**THE INPUT:**
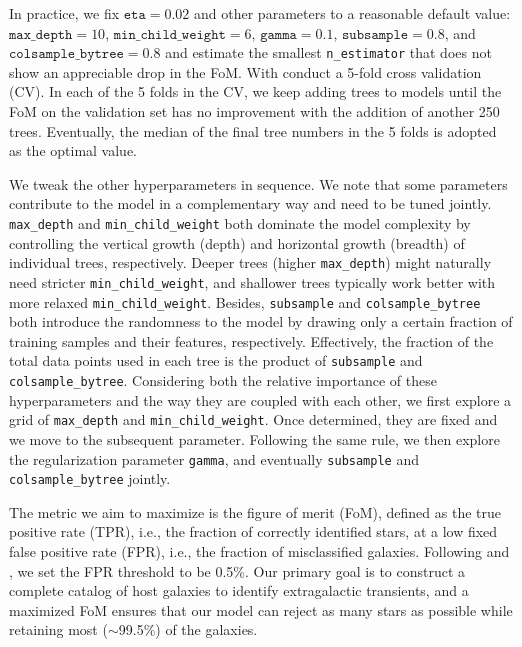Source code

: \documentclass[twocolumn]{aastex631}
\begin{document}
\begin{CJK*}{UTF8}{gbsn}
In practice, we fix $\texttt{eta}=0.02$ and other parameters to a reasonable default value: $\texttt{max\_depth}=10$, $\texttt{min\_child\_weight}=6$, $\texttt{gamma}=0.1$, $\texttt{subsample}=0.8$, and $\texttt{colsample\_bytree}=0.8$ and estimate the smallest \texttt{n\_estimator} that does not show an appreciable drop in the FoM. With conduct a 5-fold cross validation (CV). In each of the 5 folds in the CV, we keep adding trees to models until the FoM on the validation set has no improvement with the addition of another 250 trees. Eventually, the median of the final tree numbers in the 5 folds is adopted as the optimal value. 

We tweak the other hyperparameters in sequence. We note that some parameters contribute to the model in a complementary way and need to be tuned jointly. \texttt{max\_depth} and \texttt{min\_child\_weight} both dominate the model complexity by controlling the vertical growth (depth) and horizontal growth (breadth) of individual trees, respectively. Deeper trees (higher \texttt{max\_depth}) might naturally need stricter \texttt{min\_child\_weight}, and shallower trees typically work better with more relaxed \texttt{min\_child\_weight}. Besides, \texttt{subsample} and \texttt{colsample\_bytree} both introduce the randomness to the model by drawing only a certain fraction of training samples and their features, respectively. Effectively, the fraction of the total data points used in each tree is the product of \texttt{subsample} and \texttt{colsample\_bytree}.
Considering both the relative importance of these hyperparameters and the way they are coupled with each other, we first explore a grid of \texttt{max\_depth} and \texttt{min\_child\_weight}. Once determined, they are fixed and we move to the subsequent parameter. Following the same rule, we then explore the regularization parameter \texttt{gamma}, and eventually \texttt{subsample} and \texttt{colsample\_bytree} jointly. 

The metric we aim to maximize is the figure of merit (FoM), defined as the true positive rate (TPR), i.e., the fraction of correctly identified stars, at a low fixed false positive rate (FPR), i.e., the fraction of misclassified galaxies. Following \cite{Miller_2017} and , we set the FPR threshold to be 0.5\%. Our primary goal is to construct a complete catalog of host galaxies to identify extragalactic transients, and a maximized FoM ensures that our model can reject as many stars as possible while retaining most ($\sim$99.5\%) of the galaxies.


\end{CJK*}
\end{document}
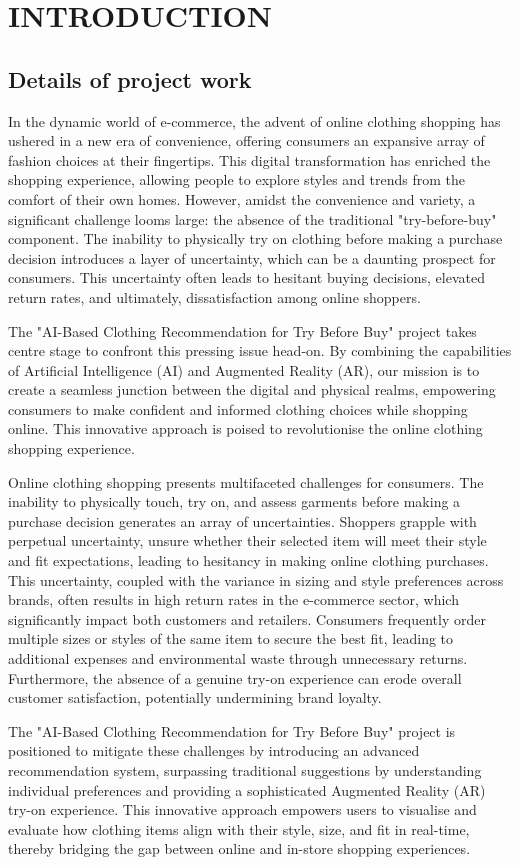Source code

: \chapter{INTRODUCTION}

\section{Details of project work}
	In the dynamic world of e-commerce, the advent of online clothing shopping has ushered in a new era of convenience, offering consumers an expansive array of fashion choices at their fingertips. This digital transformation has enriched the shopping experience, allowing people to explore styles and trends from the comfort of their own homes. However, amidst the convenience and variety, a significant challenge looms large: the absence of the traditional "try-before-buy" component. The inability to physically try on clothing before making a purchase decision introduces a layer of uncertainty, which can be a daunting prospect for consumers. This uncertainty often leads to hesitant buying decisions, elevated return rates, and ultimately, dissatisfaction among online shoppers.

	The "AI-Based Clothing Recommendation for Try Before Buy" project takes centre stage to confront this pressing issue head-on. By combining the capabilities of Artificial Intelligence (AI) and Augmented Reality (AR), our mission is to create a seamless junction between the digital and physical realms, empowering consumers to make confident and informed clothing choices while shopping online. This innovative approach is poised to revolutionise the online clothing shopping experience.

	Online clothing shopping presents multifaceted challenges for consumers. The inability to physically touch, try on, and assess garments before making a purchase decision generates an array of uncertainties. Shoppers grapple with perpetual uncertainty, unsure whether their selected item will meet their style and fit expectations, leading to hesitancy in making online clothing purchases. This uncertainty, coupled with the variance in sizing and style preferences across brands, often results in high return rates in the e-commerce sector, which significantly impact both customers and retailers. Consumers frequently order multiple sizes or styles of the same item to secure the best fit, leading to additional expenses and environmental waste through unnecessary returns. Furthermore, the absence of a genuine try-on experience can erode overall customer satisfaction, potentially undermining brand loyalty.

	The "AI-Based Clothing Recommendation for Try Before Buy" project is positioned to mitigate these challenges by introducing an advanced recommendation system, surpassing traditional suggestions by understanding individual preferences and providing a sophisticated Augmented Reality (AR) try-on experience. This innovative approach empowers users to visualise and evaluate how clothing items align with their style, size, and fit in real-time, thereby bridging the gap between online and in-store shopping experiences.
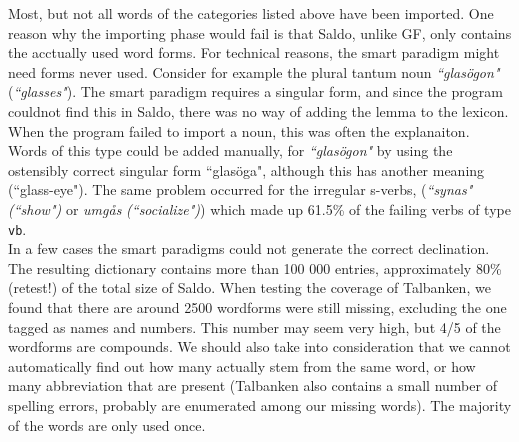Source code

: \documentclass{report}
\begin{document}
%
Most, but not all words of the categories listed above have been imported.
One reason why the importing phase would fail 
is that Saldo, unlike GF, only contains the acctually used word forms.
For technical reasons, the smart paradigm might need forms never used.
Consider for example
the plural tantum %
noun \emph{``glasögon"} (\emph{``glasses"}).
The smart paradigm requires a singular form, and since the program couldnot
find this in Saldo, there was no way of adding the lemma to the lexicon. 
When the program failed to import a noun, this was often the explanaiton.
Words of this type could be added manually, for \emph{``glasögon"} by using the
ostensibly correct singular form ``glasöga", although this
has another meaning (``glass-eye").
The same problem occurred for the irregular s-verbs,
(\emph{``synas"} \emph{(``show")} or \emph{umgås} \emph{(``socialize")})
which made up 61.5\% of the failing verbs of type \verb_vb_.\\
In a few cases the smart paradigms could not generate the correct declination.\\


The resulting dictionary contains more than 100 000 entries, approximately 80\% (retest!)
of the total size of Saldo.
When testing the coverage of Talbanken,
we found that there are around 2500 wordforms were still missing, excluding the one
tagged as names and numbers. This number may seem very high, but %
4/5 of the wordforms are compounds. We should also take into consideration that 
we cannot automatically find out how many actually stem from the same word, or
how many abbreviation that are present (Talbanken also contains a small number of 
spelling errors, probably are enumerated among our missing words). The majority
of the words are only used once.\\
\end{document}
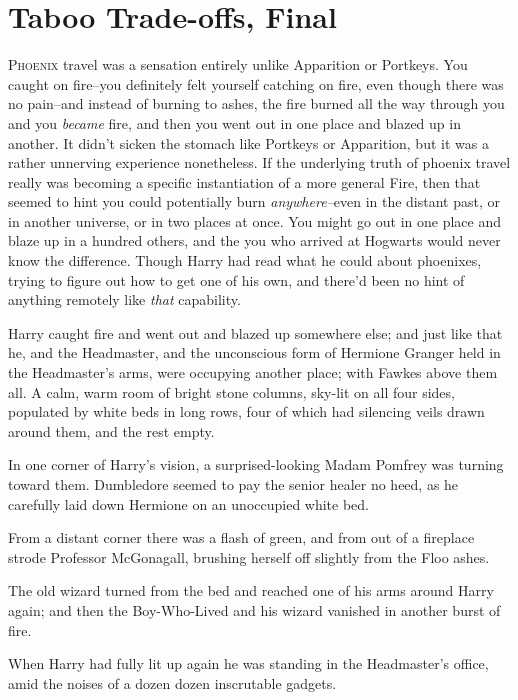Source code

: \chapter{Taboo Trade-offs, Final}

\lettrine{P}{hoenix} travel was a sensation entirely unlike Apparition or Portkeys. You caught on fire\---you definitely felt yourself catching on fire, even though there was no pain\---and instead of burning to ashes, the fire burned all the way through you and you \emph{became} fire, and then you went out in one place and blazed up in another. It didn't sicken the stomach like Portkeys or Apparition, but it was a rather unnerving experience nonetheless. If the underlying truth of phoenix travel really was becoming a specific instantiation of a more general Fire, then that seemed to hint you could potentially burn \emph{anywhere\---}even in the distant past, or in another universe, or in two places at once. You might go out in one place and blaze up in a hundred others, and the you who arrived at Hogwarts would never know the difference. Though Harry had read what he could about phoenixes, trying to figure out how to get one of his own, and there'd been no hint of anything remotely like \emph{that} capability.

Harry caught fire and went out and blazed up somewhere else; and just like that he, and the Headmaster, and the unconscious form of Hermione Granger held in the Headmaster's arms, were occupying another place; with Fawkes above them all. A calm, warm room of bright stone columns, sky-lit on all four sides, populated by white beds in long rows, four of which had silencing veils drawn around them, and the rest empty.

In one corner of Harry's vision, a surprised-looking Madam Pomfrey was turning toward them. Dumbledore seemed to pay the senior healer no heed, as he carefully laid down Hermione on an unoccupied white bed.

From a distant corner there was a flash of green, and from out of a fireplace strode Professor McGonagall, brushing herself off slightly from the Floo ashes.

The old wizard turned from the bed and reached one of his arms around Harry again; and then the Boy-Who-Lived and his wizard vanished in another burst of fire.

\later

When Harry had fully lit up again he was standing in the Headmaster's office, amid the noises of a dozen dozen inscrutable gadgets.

**EXERCISE REQUIREMENTS:** Supply only the count of lines above holding "explore".

**COMPLETED TASK:** 2